La diplomazia, comunque, cerca di muoversi. Oggi a Bruxelles c’è stato un incontro tra il numero due del Consiglio Nazionale di Transizione libico Mahmoud Jibril e il presidente del Consiglio europeo Herman Van Rompuy. «L’Unione europea è pronta ad aiutare un processo di transizione inclusivo per una soluzione politica di questa crisi – ha detto il presidente Van Rompuy – Sappiamo che questo richiederà uno sforzo collettivo e coordinato, all’interno e all’esterno della Libia e anche se la soluzione non è ancora dietro l’angolo, questo incontro ha rafforzato la mia fiducia che ci arriveremo. Nel contesto post Gheddafi, «il Cnt ha un ruolo chiave da giocare», ha aggiunto Van Rompuy, sottolineando che «diritti umani e Stato di diritto devono diventare parte del Dna della nuova Libia». «Abbiamo bisogno – ha proseguito il presidente Ue – che la ripresa economica metta radici velocemente. La fase successiva al conflitto è già cominciata ad est, ma deve abbracciare l’intero paese: una Libia divisa e senza governo non è nell’interesse di nessuno».

L’appuntamento, adesso, è per la fine di questa settimana in Turchia, per la riunione del Gruppo di Contatto sulla Libia, di cui fanno parte sia i paesi occidentali che quelli arabi, oltre al Cnt libico.

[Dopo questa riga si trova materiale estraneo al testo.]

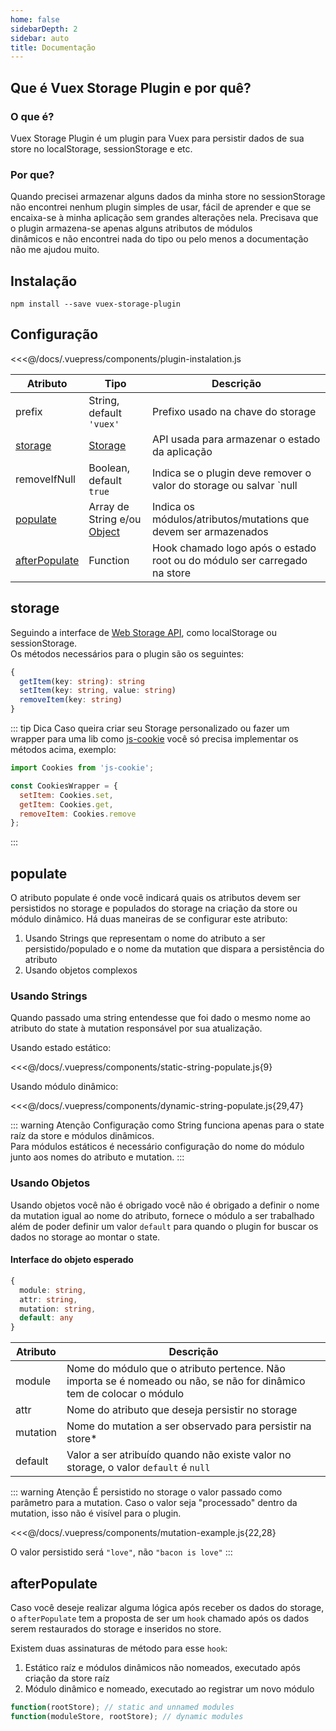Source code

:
 ```yaml
---
home: false
sidebarDepth: 2
sidebar: auto
title: Documentação
---
```


## Que é Vuex Storage Plugin e por quê?

### O que é?
Vuex Storage Plugin é um plugin para Vuex para persistir dados de sua store no localStorage, 
sessionStorage e etc. 

### Por que?
Quando precisei armazenar alguns dados da minha store no
sessionStorage não encontrei nenhum plugin simples de usar, fácil de aprender e que se 
encaixa-se à minha aplicação sem grandes alterações nela.
Precisava que o plugin armazena-se apenas alguns atributos de módulos  
dinâmicos e não encontrei nada do tipo ou pelo menos a documentação não me ajudou muito.

## Instalação

```
npm install --save vuex-storage-plugin
```

## Configuração

<<<@/docs/.vuepress/components/plugin-instalation.js

|Atributo|Tipo|Descrição|
|---|---|---|
|prefix|String, default `'vuex'`|Prefixo usado na chave do storage|
|[storage](#storage)|[Storage](https://developer.mozilla.org/pt-BR/docs/Web/API/Storage)|API usada para armazenar o estado da aplicação|
|removeIfNull|Boolean, default `true`|Indica se o plugin deve remover o valor do storage ou salvar `null|
|[populate](#populate)|Array de String e/ou [Object](#populate-object)|Indica os módulos/atributos/mutations que devem ser armazenados|
|[afterPopulate](#after-populate)|Function|Hook chamado logo após o estado root ou do módulo ser carregado na store|

## storage

Seguindo a interface de [Web Storage API](), como localStorage ou sessionStorage.   
Os métodos necessários para o plugin são os seguintes:

```ts
{
  getItem(key: string): string
  setItem(key: string, value: string)
  removeItem(key: string)
} 
```
::: tip Dica
Caso queira criar seu Storage personalizado ou fazer um wrapper para uma lib como [js-cookie](https://www.npmjs.com/package/js-cookie) você só precisa implementar os métodos acima, exemplo:
```js
import Cookies from 'js-cookie';

const CookiesWrapper = {
  setItem: Cookies.set,
  getItem: Cookies.get,
  removeItem: Cookies.remove
};
```
:::

## populate

O atributo populate é onde você indicará quais os atributos devem ser persistidos no storage e populados do storage na criação da store ou módulo dinâmico.
Há duas maneiras de se configurar este atributo:
1. Usando Strings que representam o nome do atributo a ser persistido/populado e o nome da mutation que dispara a persistência do atributo
2. Usando objetos complexos

### Usando Strings

Quando passado uma string entendesse que foi dado o mesmo nome ao atributo do state à mutation responsável por sua atualização.

Usando estado estático:

<<<@/docs/.vuepress/components/static-string-populate.js{9}

Usando módulo dinâmico:

<<<@/docs/.vuepress/components/dynamic-string-populate.js{29,47}

::: warning Atenção
Configuração como String funciona apenas para o state raíz da store e módulos dinâmicos.   
Para módulos estáticos é necessário configuração do nome do módulo junto aos nomes 
do atributo e mutation.
:::

### Usando Objetos

Usando objetos você não é obrigado você não é obrigado a definir o nome da mutation igual 
ao nome do atributo, fornece o módulo a ser trabalhado além de poder definir um valor 
`default` para quando o plugin for buscar os dados no storage ao montar o state.

#### Interface do objeto esperado
```ts
{
  module: string,
  attr: string,
  mutation: string,
  default: any
}
```
|Atributo|Descrição|
|--------|---------|
|module|Nome do módulo que o atributo pertence. Não importa se é nomeado ou não, se não for dinâmico tem de colocar o módulo|
|attr|Nome do atributo que deseja persistir no storage|
|mutation|Nome do mutation a ser observado para persistir na store*|
|default|Valor a ser atribuído quando não existe valor no storage, o valor `default` é `null`|

::: warning Atenção
É persistido no storage o valor passado como parâmetro para a mutation. 
Caso o valor seja "processado" dentro da mutation, isso não é visível para o plugin. 

<<<@/docs/.vuepress/components/mutation-example.js{22,28}

O valor persistido será `"love"`, não `"bacon is love"`
:::

## afterPopulate

Caso você deseje realizar alguma lógica após receber os dados do storage, 
o `afterPopulate` tem a proposta de ser um `hook` chamado após os dados serem restaurados do storage e 
inseridos no store.

Existem duas assinaturas de método para esse `hook`:
1. Estático raíz e módulos dinâmicos não nomeados, executado após criação da store raíz
2. Módulo dinâmico e nomeado, executado ao registrar um novo módulo

```ts
function(rootStore); // static and unnamed modules
function(moduleStore, rootStore); // dynamic modules
```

La Turchia ha esplicitato qualche settimana fa il suo appoggio al Cnt, considerato anche da Ankara il legittimo rappresentante del popolo libico. Oltre la decisione cinese di non partecipare alla riunione perché «il metodo e gli obiettivi di questo gruppo di contatto hanno bisogno di ulteriore studio» – ha detto il governo di Pechino in una nota – per il regime di Gheddafi non ci saranno novità positive. Un’uscita di scena negoziata sembra ancora improbabile come quattro mesi fa, quando iniziarono i bombardamenti Nato. Il tempo gioca a favore delle truppe del Cnt, che ora sono meglio equipaggiate e addestrate. Grazie anche ai rubinetti petroliferi che il regime vuole far credere di poter ancora chiudere.